Google may rank sites for queries that don't appear on the page at all

By Walid Halabi

When Google first appeared, putting a keyword into Google Search returned pages that you could be certain contained the word exactly as is. It was a straight-forward, predictable way to search the web, but it meant that people who were less experienced with Google may struggle to get their queries just right.

Next, Google put in some basic smarts which made searching easier. First, it incorporated stemming (e.g. searching for “walking” might return results that include “walk”), then it began to include related words that were more loosely related to your query, for example a search for “hat” can return results that include the word “cap”.

This was still in useful territory, arguably, because cap and hat are synonyms to some extent. The semantics may differ slightly but they’re closely related enough that returning results for both is probably more useful than not doing so. And putting “hat” in quote marks will exclude results for cap, so power users can tell Google to be more precise.

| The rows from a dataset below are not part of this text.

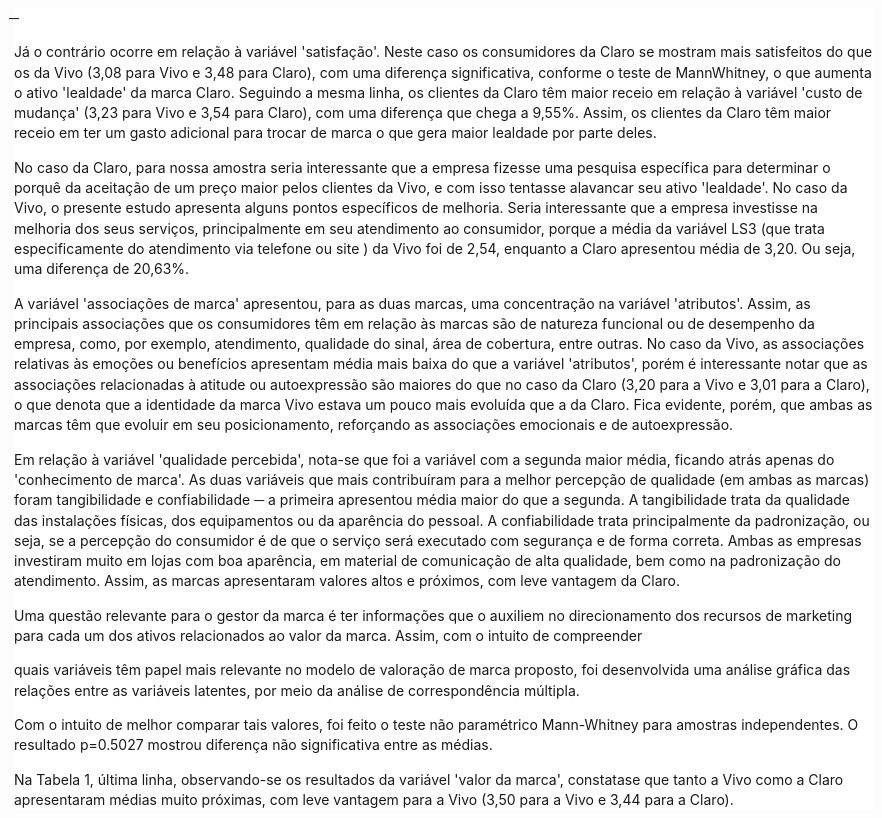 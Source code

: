 ̶

Já  o  contrário  ocorre  em  relação  à  variável 'satisfação'. Neste caso os consumidores da Claro se  mostram  mais  satisfeitos  do  que  os  da  Vivo (3,08  para  Vivo  e  3,48  para  Claro),  com  uma diferença significativa, conforme o teste de MannWhitney,  o  que  aumenta  o  ativo  'lealdade'  da marca Claro. Seguindo a mesma linha, os clientes da Claro têm  maior receio em relação à variável 'custo de mudança' (3,23 para Vivo e 3,54 para Claro),  com  uma  diferença  que  chega  a  9,55%. Assim, os clientes da Claro têm maior receio em ter  um  gasto  adicional  para  trocar  de  marca        o que gera maior lealdade por parte deles.

No  caso  da  Claro,  para  nossa  amostra  seria interessante  que  a  empresa  fizesse  uma  pesquisa específica  para  determinar  o  porquê  da  aceitação de um preço maior pelos clientes da Vivo, e com isso  tentasse  alavancar  seu  ativo  'lealdade'.  No caso da Vivo, o presente estudo apresenta alguns pontos específicos de melhoria. Seria interessante que  a  empresa  investisse  na  melhoria  dos  seus serviços,  principalmente  em  seu  atendimento  ao consumidor, porque a média da variável LS3 (que trata especificamente do atendimento via telefone ou site )  da  Vivo  foi  de  2,54,  enquanto  a  Claro apresentou média de 3,20. Ou seja, uma diferença de 20,63%.

A variável 'associações de marca' apresentou, para as duas marcas, uma concentração na variável 'atributos'. Assim, as principais associações que os consumidores têm em relação às marcas são de natureza funcional ou de desempenho  da  empresa,  como,  por  exemplo, atendimento, qualidade do sinal, área de cobertura, entre outras. No  caso  da  Vivo,  as associações  relativas  às  emoções  ou  benefícios apresentam  média  mais  baixa  do  que  a  variável 'atributos',  porém  é  interessante  notar  que  as associações relacionadas à atitude ou autoexpressão  são  maiores  do  que  no  caso  da Claro  (3,20  para  a  Vivo  e  3,01  para  a  Claro),  o que denota que a identidade da marca Vivo estava um  pouco  mais  evoluída  que  a  da  Claro.  Fica evidente,  porém,  que  ambas  as  marcas  têm  que evoluir  em  seu  posicionamento,  reforçando  as associações emocionais e de autoexpressão.

Em  relação  à  variável  'qualidade  percebida', nota-se  que  foi  a  variável  com  a  segunda  maior média, ficando atrás apenas do 'conhecimento de marca'. As duas variáveis que mais contribuíram para a melhor percepção de qualidade (em ambas as marcas) foram tangibilidade e confiabilidade ─ a primeira  apresentou  média  maior  do  que  a segunda.  A  tangibilidade  trata  da  qualidade  das instalações físicas, dos equipamentos ou da aparência do pessoal. A confiabilidade trata principalmente  da  padronização,  ou  seja,  se  a percepção do consumidor é de que o serviço será executado  com  segurança  e  de  forma  correta. Ambas  as  empresas  investiram  muito  em  lojas com boa aparência,  em material de  comunicação de alta qualidade, bem como na padronização do atendimento. Assim, as marcas apresentaram valores  altos  e  próximos,  com  leve  vantagem  da Claro.

Uma questão relevante para o gestor da marca é ter informações que o auxiliem no direcionamento  dos  recursos  de marketing para cada  um  dos  ativos  relacionados  ao  valor  da marca.  Assim,  com  o  intuito  de  compreender

quais variáveis têm papel mais relevante no modelo  de valoração de marca  proposto, foi desenvolvida  uma  análise  gráfica  das  relações entre as variáveis latentes, por meio da análise de correspondência múltipla.

Com o intuito de melhor comparar tais valores, foi feito o teste não paramétrico Mann-Whitney para amostras  independentes.  O  resultado  p=0.5027 mostrou diferença não significativa entre as médias.

Na  Tabela  1,  última  linha,  observando-se  os resultados da variável 'valor da marca',  constatase  que  tanto  a  Vivo  como  a  Claro  apresentaram médias muito próximas, com leve vantagem para a  Vivo  (3,50  para  a  Vivo  e  3,44  para  a  Claro).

Google's unexpected search results

That’s… not…. right……

We thought we understood how Google’s reading between the lines worked, until recently we noticed that an article published on this site about how Uber’s code texts don’t keep your account safe was being returned for the queries 2109085405 and 4843218317. These numbers never appeared in the article. Not even close.

We were a bit flummoxed. At first we thought they might be IDs of some sort that appeared in the code. Nope, not in the code at all. Wait - the article showed screen shots of numbers in text messages and phone numbers. Maybe Google was being really clever and extracting the text from the images. Nope, they’re not in the images at all.

So we did what everyone does when confused. We Googled. When searching for the numbers as is, the first result is a “who called me” site where people post about phone numbers that call or text them, usually to report that an unknown number was a spammer or a scam. The numbers we were ranking for were being reported as sending people Uber code texts, the same kind reported in the article.

What’s happening here?

We think it’s one of two things. Maybe the phone numbers in the search queries are being related to the concepts which appear in the article, namely the concept of Uber code spam texts. Similar to how synonyms are related and each word returns results for the other. And yet, if you search for Uber code text - a query the article ranks for - you don’t get those “who called me” site results. So it’s like the phone number is a synonym for the text query, but not the other way around.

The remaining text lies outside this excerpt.